February 27, 4:00 pm EST
As we discussed yesterday, the minutes from the most recent Fed meeting (which was still under Yellen) gave us some clues about the tone of a Powell-led Fed. They acknowledged the lift they expected from fiscal policy, which we didn’t hear all of last year, despite the clear telegraphing of it from the Trump administration. Powell was Trump appointed. And it looks like the Fed messaging will now reflect that.
This is from his prepared remarks today:
“The economic outlook remains strong. The robust job market should continue to support growth in household incomes and consumer spending, solid economic growth among our trading partners should lead to further gains in U.S. exports, and upbeat business sentiment and strong sales growth will likely continue to boost business investment. Moreover, fiscal policy is becoming more stimulative. In this environment, we anticipate that inflation on a 12-month basis will move up this year and stabilize around the FOMC’s 2 percent objective over the medium term. Wages should increase at a faster pace as well.”

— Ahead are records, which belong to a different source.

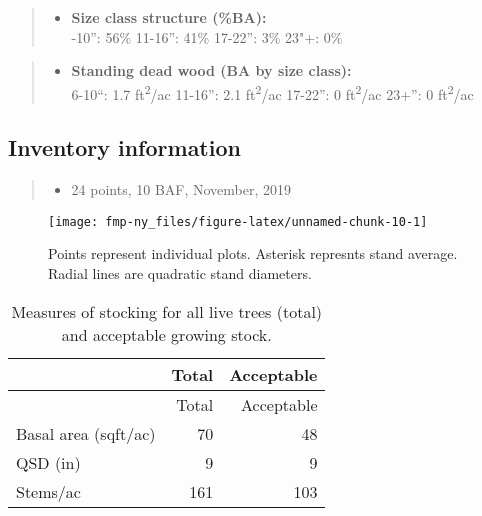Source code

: \documentclass[]{tufte-handout}
\providecommand{\tightlist}{%
  \setlength{\itemsep}{0pt}\setlength{\parskip}{0pt}}
\begin{document}
\begin{quote}
\begin{itemize}
\tightlist
\item
  \textbf{Size class structure (\%BA):}\\
  \vspace{2pt} -10'': 56\% \textbar{} 11-16'': 41\% \textbar{}
  17-22'': 3\% \textbar{} 23"+: 0\%
\end{itemize}
\end{quote}

\begin{quote}
\begin{itemize}
\tightlist
\item
  \textbf{Standing dead wood (BA by size class):}\\
  \vspace{2pt} \indent \small 6-10``: 1.7 ft\textsuperscript{2}/ac
  \textbar{} 11-16'': 2.1 ft\textsuperscript{2}/ac \textbar{} 17-22'': 0
  ft\textsuperscript{2}/ac \textbar{} 23+'': 0 ft\textsuperscript{2}/ac
\end{itemize}
\end{quote}

\subsection{Inventory information}\label{inventory-information-1}

\begin{quote}
\begin{itemize}
\tightlist
\item
  24 points, 10 BAF, November, 2019
\end{itemize}
\end{quote}

\begin{figure}
\texttt{[image: fmp-ny\_files/figure-latex/unnamed-chunk-10-1]} \caption[Points represent individual plots]{Points represent individual plots. Asterisk represnts stand average. Radial lines are quadratic stand diameters.}\label{fig:unnamed-chunk-10}
\end{figure}

\begin{longtable}[]{@{}lrr@{}}
\caption{Measures of stocking for all live trees (total) and acceptable
growing stock.}\tabularnewline
\toprule
& Total & Acceptable\tabularnewline
\midrule
\endfirsthead
\toprule
& Total & Acceptable\tabularnewline
\midrule
\endhead
Basal area (sqft/ac) & 70 & 48\tabularnewline
QSD (in) & 9 & 9\tabularnewline
Stems/ac & 161 & 103\tabularnewline
\bottomrule
\end{longtable}
\end{document}

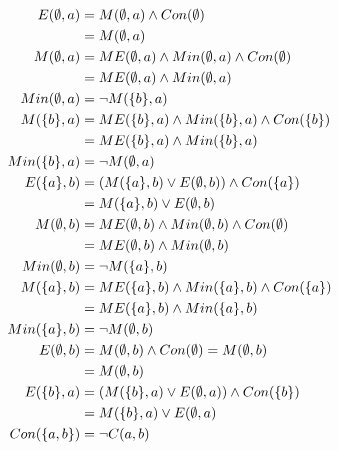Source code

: \documentclass{article}
\begin{document}
\begin{example}
\begin{align*}
        E(\e, a)         & =  M(\e,a) \wedge Con(\e)                             \\
                         & = M(\e,a)                                             \\
        M(\e, a)         & =  ME(\e,a) \wedge Min(\e, a) \wedge Con(\e)          \\
                         & = ME(\e,a) \wedge Min(\e,a)                           \\
        Min(\e, a)       & = \neg M(\s{b},a)                                     \\
        M(\s{b}, a)      & =  ME(\s{b},a) \wedge Min(\s{b}, a) \wedge Con(\s{b}) \\
                         & =  ME(\s{b},a) \wedge Min(\s{b}, a)                   \\
        Min(\s{b}, a)    & = \neg M(\e, a)                                       \\
        E(\s{a}, b)      & = (M(\s{a},b) \vee E(\e,b))\wedge Con(\s{a})          \\
                         & = M(\s{a},b) \vee E(\e,b)                             \\
        M(\e, b)         & =  ME(\e,b) \wedge Min(\e, b) \wedge Con(\e)          \\
                         & =  ME(\e,b) \wedge Min(\e, b)                         \\
        Min(\e, b)       & = \neg M(\s{a},b)                                     \\
        M(\s{a}, b)      & =  ME(\s{a},b) \wedge Min(\s{a}, b) \wedge Con(\s{a}) \\
                         & =  ME(\s{a},b) \wedge Min(\s{a}, b)                   \\
        Min(\s{a}, b)    & = \neg M(\e, b)                                       \\
        E(\e, b)         & = M(\e,b) \wedge Con(\e) = M(\e,b)                    \\
                         & = M(\e,b)                                             \\
        E(\s{b}, a)      & = (M(\s{b},a) \vee E(\e,a))\wedge Con(\s{b})          \\
                         & = M(\s{b},a) \vee E(\e,a)                             \\
        Con(\s{a,b})     & = \neg C(a,b)                                         \\

\end{align*}
\end{example}
\end{document}
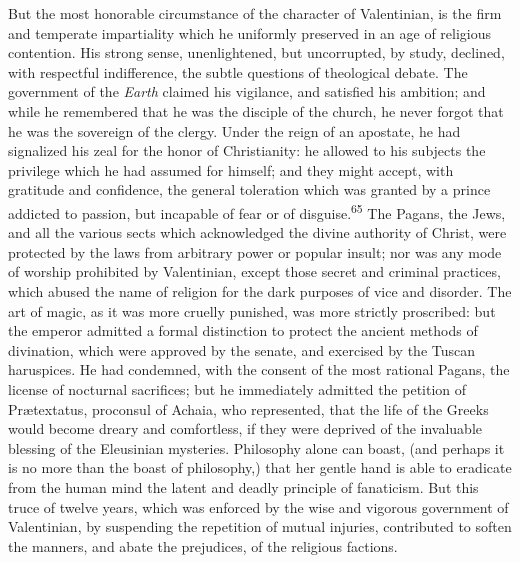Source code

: 


But the most honorable circumstance of the character of
Valentinian, is the firm and temperate impartiality which he
uniformly preserved in an age of religious contention. His strong
sense, unenlightened, but uncorrupted, by study, declined, with
respectful indifference, the subtle questions of theological
debate. The government of the \textit{Earth} claimed his vigilance, and
satisfied his ambition; and while he remembered that he was the
disciple of the church, he never forgot that he was the sovereign
of the clergy. Under the reign of an apostate, he had signalized
his zeal for the honor of Christianity: he allowed to his
subjects the privilege which he had assumed for himself; and they
might accept, with gratitude and confidence, the general
toleration which was granted by a prince addicted to passion, but
incapable of fear or of disguise.\textsuperscript{65} The Pagans, the Jews, and
all the various sects which acknowledged the divine authority of
Christ, were protected by the laws from arbitrary power or
popular insult; nor was any mode of worship prohibited by
Valentinian, except those secret and criminal practices, which
abused the name of religion for the dark purposes of vice and
disorder. The art of magic, as it was more cruelly punished, was
more strictly proscribed: but the emperor admitted a formal
distinction to protect the ancient methods of divination, which
were approved by the senate, and exercised by the Tuscan
haruspices. He had condemned, with the consent of the most
rational Pagans, the license of nocturnal sacrifices; but he
immediately admitted the petition of Prætextatus, proconsul of
Achaia, who represented, that the life of the Greeks would become
dreary and comfortless, if they were deprived of the invaluable
blessing of the Eleusinian mysteries. Philosophy alone can boast,
(and perhaps it is no more than the boast of philosophy,) that
her gentle hand is able to eradicate from the human mind the
latent and deadly principle of fanaticism. But this truce of
twelve years, which was enforced by the wise and vigorous
government of Valentinian, by suspending the repetition of mutual
injuries, contributed to soften the manners, and abate the
prejudices, of the religious factions.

So he’s bullish on economic output, wage growth and therefore, inflation. That’s bullish for rates. And, for the moment, what’s bullish for rates is bearish for stocks.
Oddly, on the same day Powell had his first testimony to Congress, the two former Fed chairs (Bernanke and Yellen) thought it was acceptable to host a chat about monetary policy this afternoon at the Brookings Institute.
It looked a bit like a partisan counter-punch. The same two former Fed Chairs that were, not long ago, begging Congress for fiscal stimulus to take some of the burden off of monetary policy, continue to (now) criticize the move. In fact, in Powell’s statement, he called the lack of fiscal response from Congress in past years, a headwind: “some of the headwinds the U.S. economy faced in previous years have turned into tailwinds: In particular, fiscal policy has become more stimulative.”
The takeaway from our first look at Powell: He doesn’t sound like a guy that will risk choking off the benefits of fiscal stimulus with overly aggressive “normalization” of monetary policy. That’s good.